■ TASK DESCRIPTION:
Search the records below for the string "mathrm", and report each line that contains it.

■ GIVEN RECORDS:
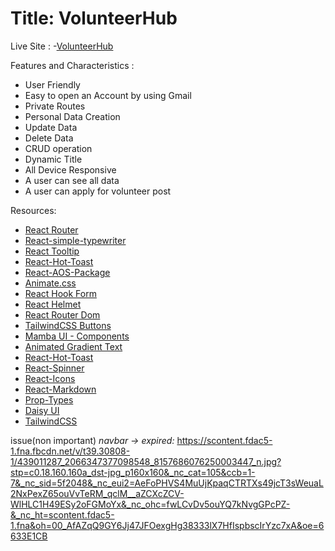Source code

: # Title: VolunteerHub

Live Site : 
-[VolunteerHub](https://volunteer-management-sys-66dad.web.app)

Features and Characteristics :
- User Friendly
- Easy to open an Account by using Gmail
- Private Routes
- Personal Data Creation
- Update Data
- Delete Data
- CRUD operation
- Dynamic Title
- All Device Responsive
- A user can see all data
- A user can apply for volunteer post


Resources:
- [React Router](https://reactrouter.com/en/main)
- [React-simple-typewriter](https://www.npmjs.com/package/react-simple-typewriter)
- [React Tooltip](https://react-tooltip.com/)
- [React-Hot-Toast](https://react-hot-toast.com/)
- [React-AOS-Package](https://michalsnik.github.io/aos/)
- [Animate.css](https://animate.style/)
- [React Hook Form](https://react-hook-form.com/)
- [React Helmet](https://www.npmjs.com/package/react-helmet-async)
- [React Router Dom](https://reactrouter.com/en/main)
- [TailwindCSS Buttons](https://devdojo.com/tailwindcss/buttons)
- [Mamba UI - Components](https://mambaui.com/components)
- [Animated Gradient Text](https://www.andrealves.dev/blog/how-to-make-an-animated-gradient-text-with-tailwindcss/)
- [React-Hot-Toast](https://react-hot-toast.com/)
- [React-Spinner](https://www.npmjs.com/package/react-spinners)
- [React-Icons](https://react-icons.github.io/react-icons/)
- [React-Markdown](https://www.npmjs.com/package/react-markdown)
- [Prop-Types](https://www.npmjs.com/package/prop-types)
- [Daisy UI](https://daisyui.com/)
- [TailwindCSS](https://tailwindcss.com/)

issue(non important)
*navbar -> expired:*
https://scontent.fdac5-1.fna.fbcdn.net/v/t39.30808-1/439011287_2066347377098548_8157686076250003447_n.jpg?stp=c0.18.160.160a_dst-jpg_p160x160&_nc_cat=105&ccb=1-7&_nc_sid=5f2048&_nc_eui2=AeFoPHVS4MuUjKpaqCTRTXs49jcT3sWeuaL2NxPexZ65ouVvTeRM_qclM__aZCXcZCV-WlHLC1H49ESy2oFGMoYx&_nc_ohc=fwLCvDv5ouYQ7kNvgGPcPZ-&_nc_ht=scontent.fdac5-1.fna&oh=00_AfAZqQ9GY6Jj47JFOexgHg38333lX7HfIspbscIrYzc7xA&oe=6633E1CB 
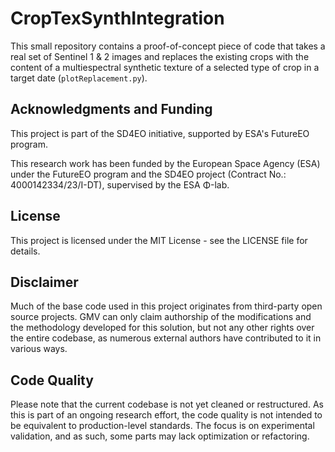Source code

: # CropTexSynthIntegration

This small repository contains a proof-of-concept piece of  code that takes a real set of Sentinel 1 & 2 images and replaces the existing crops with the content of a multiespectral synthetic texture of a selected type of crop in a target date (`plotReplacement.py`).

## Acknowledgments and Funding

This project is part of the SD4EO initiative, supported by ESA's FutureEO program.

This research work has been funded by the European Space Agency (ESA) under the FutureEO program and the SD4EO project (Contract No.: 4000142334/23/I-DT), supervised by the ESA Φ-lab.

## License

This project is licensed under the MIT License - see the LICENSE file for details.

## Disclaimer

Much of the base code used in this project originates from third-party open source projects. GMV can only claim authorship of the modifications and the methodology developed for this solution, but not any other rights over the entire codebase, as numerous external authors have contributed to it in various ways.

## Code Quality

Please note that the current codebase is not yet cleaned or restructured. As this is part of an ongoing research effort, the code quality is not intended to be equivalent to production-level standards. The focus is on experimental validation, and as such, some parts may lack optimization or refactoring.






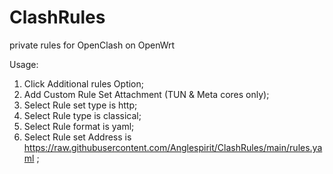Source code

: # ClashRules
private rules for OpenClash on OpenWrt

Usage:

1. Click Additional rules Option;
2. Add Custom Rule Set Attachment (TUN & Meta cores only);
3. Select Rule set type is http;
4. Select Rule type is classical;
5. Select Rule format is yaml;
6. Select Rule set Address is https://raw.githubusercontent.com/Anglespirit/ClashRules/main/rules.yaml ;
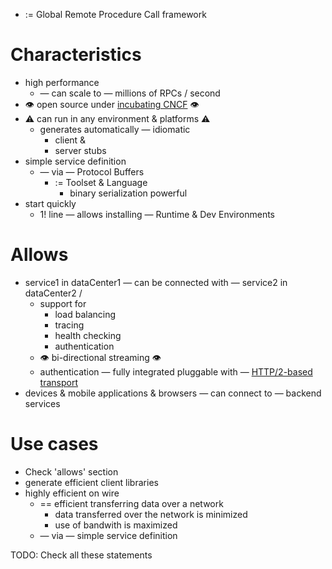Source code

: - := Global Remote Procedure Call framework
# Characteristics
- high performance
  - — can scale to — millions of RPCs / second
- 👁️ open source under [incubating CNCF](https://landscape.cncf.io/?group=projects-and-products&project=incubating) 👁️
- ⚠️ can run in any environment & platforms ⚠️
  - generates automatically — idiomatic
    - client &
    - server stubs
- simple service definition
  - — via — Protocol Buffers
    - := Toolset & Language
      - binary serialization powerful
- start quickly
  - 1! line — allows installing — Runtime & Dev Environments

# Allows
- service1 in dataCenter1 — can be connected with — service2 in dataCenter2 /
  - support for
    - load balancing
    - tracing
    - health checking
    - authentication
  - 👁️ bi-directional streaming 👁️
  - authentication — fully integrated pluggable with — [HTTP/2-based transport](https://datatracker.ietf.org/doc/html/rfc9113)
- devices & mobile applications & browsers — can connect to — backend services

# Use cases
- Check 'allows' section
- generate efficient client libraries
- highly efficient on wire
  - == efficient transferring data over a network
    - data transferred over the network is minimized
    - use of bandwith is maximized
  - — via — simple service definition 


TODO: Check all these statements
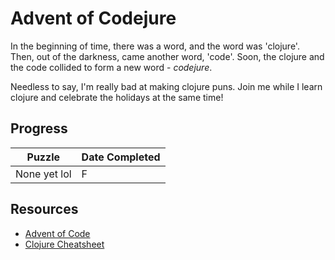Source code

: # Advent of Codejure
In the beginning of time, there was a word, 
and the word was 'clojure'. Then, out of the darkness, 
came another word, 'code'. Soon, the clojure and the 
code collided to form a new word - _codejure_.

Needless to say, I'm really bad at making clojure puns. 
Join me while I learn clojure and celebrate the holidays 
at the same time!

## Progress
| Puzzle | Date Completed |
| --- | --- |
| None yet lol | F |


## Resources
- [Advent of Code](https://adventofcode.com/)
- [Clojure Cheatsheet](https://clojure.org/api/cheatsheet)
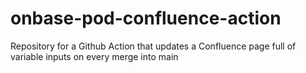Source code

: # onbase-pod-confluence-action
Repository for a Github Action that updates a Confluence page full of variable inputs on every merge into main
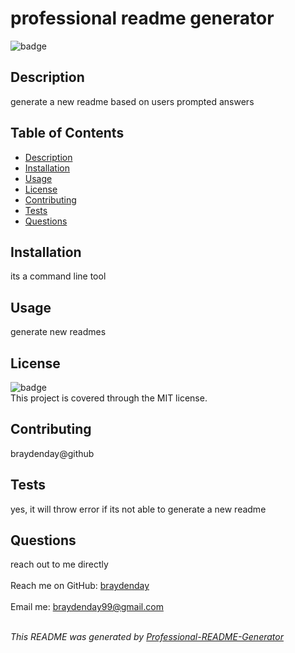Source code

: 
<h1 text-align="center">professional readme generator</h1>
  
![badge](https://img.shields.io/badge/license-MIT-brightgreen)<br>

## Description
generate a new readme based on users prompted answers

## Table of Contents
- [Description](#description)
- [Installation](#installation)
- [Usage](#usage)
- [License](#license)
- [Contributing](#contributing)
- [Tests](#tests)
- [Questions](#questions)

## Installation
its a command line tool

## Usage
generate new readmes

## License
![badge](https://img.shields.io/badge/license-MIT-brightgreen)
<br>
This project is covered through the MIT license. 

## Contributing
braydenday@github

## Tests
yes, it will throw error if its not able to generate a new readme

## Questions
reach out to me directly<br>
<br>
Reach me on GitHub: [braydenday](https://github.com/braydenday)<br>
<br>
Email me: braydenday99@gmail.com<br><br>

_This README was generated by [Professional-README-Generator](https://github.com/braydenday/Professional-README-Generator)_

==

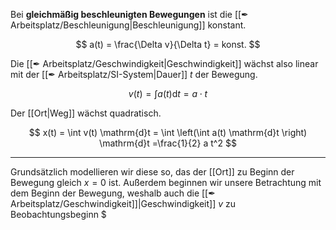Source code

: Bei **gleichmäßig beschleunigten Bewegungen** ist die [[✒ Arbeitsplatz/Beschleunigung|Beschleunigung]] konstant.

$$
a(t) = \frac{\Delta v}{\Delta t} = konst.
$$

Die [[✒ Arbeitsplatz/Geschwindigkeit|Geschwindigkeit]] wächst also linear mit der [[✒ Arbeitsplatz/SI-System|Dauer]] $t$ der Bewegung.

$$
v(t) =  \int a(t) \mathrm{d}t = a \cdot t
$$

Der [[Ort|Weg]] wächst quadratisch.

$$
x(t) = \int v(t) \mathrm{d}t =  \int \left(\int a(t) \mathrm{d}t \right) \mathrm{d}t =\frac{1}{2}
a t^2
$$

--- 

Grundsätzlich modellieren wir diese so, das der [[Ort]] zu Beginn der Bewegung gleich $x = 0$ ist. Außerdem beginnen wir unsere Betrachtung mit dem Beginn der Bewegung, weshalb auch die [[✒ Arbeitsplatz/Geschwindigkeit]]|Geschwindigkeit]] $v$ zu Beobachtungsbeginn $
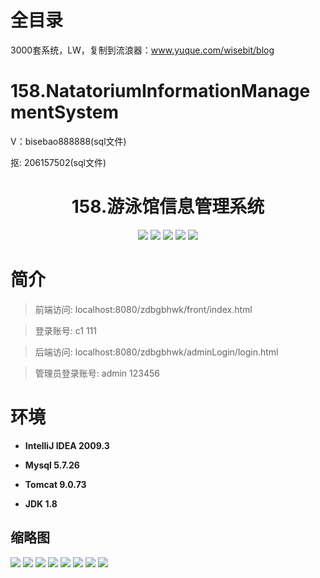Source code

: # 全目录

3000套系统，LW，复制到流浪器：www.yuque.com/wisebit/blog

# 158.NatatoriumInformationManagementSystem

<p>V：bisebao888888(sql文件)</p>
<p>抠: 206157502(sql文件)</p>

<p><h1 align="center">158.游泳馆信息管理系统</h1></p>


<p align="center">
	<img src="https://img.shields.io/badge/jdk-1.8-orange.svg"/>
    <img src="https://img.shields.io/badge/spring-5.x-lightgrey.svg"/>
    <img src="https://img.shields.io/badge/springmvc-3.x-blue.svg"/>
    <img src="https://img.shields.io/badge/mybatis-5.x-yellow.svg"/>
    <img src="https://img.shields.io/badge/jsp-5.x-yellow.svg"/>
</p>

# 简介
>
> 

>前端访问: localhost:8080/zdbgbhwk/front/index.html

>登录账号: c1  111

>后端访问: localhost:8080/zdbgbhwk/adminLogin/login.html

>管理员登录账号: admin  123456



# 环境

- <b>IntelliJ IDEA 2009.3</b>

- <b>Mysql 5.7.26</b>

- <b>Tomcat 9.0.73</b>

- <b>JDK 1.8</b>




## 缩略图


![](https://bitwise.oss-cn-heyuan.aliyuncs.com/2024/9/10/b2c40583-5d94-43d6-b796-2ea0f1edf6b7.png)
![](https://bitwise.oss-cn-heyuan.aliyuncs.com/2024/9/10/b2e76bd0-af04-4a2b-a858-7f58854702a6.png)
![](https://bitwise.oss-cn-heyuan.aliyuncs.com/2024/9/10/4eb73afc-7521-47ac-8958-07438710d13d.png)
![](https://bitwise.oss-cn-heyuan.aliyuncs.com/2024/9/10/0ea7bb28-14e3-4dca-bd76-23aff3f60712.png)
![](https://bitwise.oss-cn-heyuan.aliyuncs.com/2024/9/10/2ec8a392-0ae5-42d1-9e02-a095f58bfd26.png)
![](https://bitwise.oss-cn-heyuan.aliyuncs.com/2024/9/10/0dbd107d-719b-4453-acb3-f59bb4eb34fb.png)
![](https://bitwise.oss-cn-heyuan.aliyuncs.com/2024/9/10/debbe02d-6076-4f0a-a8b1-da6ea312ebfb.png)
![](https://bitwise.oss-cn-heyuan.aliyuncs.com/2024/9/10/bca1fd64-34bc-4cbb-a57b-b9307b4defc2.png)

■ YOUR RESPONSE:
v(t) =  \int a(t) \mathrm{d}t = a \cdot t
x(t) = \int v(t) \mathrm{d}t =  \int \left(\int a(t) \mathrm{d}t \right) \mathrm{d}t =\frac{1}{2}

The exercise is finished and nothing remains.